Wali Kota Tangerang, Sachrudin, menyampaikan pesan tegas kepada seluruh elemen pendidikan—tenaga pendidik, panitia MPLS, siswa, dan orang tua—untuk menjadikan MPLS sebagai momentum edukatif yang ramah dan membangun karakter.
“Saya berpesan kepada seluruh sekolah dan tenaga pendidik, orang tua, serta peserta didik baru di Kota Tangerang untuk menjalankan MPLS dengan penuh tanggung jawab, berlandaskan nilai-nilai edukasi,” ujar Sachrudin saat ditemui di Gedung Pusat Pemerintahan Kota Tangerang, Senin, 14 Juli 2025.
Baca Juga: 360 Calon Siswa Ikuti MPLS di SMPN 1 Parungpanjang: Siap Menjadi Pelajar Hebat
Menurutnya, MPLS bukan sekadar rutinitas tahunan, melainkan sarana penting untuk menanamkan semangat belajar, mengenalkan tata nilai dan budaya sekolah, serta menumbuhkan rasa bangga dan percaya diri siswa terhadap lingkungan barunya.
“MPLS harus diisi dengan kegiatan yang membangun karakter, kedisiplinan, kepedulian terhadap lingkungan, serta semangat kebangsaan,” tegasnya.
Sachrudin juga menyoroti pentingnya pencegahan terhadap segala bentuk kekerasan dan perundungan yang kerap terjadi dalam proses orientasi. Ia menegaskan bahwa Pemerintah Kota Tangerang tidak akan mentolerir praktik-praktik yang dapat merusak mental dan fisik siswa.
“Pastikan MPLS menjadi pengalaman yang menyenangkan dan positif bagi siswa baru. Jangan jadikan ini ajang perpeloncoan atau pelecehan. Segala bentuk perundungan, kekerasan fisik dan verbal harus dihindari,” katanya. “Tanamkan nilai saling menghormati, toleransi, dan gotong royong, tanpa membedakan latar belakang siswa.”

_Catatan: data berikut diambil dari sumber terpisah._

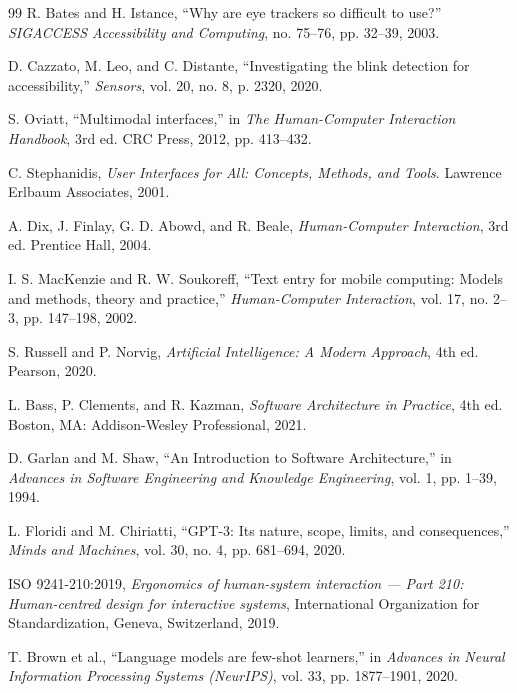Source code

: \documentclass[twoside, a4paper, 11pt]{article}
\begin{document}
\begin{thebibliography}{99}
R. Bates and H. Istance, ``Why are eye trackers so difficult to use?'' \emph{SIGACCESS Accessibility and Computing}, no. 75--76, pp. 32--39, 2003.

D. Cazzato, M. Leo, and C. Distante, ``Investigating the blink detection for accessibility,'' \emph{Sensors}, vol. 20, no. 8, p. 2320, 2020.

S. Oviatt, ``Multimodal interfaces,'' in \emph{The Human-Computer Interaction Handbook}, 3rd ed. CRC Press, 2012, pp. 413--432.

C. Stephanidis, \emph{User Interfaces for All: Concepts, Methods, and Tools}. Lawrence Erlbaum Associates, 2001.

A. Dix, J. Finlay, G. D. Abowd, and R. Beale, \emph{Human-Computer Interaction}, 3rd ed. Prentice Hall, 2004.

I. S. MacKenzie and R. W. Soukoreff, ``Text entry for mobile computing: Models and methods, theory and practice,'' \emph{Human-Computer Interaction}, vol. 17, no. 2--3, pp. 147--198, 2002.

S. Russell and P. Norvig, \emph{Artificial Intelligence: A Modern Approach}, 4th ed. Pearson, 2020.

L. Bass, P. Clements, and R. Kazman, \emph{Software Architecture in Practice}, 4th ed. Boston, MA: Addison-Wesley Professional, 2021.

D. Garlan and M. Shaw, ``An Introduction to Software Architecture,'' in \emph{Advances in Software Engineering and Knowledge Engineering}, vol. 1, pp. 1--39, 1994.

L. Floridi and M. Chiriatti, ``GPT-3: Its nature, scope, limits, and consequences,'' \emph{Minds and Machines}, vol. 30, no. 4, pp. 681--694, 2020.

ISO 9241-210:2019, \emph{Ergonomics of human-system interaction --- Part 210: Human-centred design for interactive systems}, International Organization for Standardization, Geneva, Switzerland, 2019.

T. Brown et al., ``Language models are few-shot learners,'' in \emph{Advances in Neural Information Processing Systems (NeurIPS)}, vol. 33, pp. 1877--1901, 2020.

\end{thebibliography}
\end{document}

Lebih lanjut, Sachrudin mengajak para orang tua untuk ikut terlibat secara aktif dalam mendampingi anak-anak mereka selama masa MPLS berlangsung. Menurutnya, keterlibatan keluarga sangat penting dalam membentuk rasa aman dan nyaman bagi siswa yang sedang beradaptasi.
“Kehadiran dan perhatian orang tua sangat dibutuhkan. Mari kita kawal bersama proses transisi ini agar menjadi fondasi yang kuat bagi perjalanan belajar anak-anak kita,” ujarnya.
Ia juga mengingatkan para guru dan panitia MPLS untuk menjadi teladan yang baik. Lingkungan sekolah harus mampu menciptakan suasana yang ramah, aman, bersih, dan kondusif demi mendukung proses belajar mengajar yang optimal.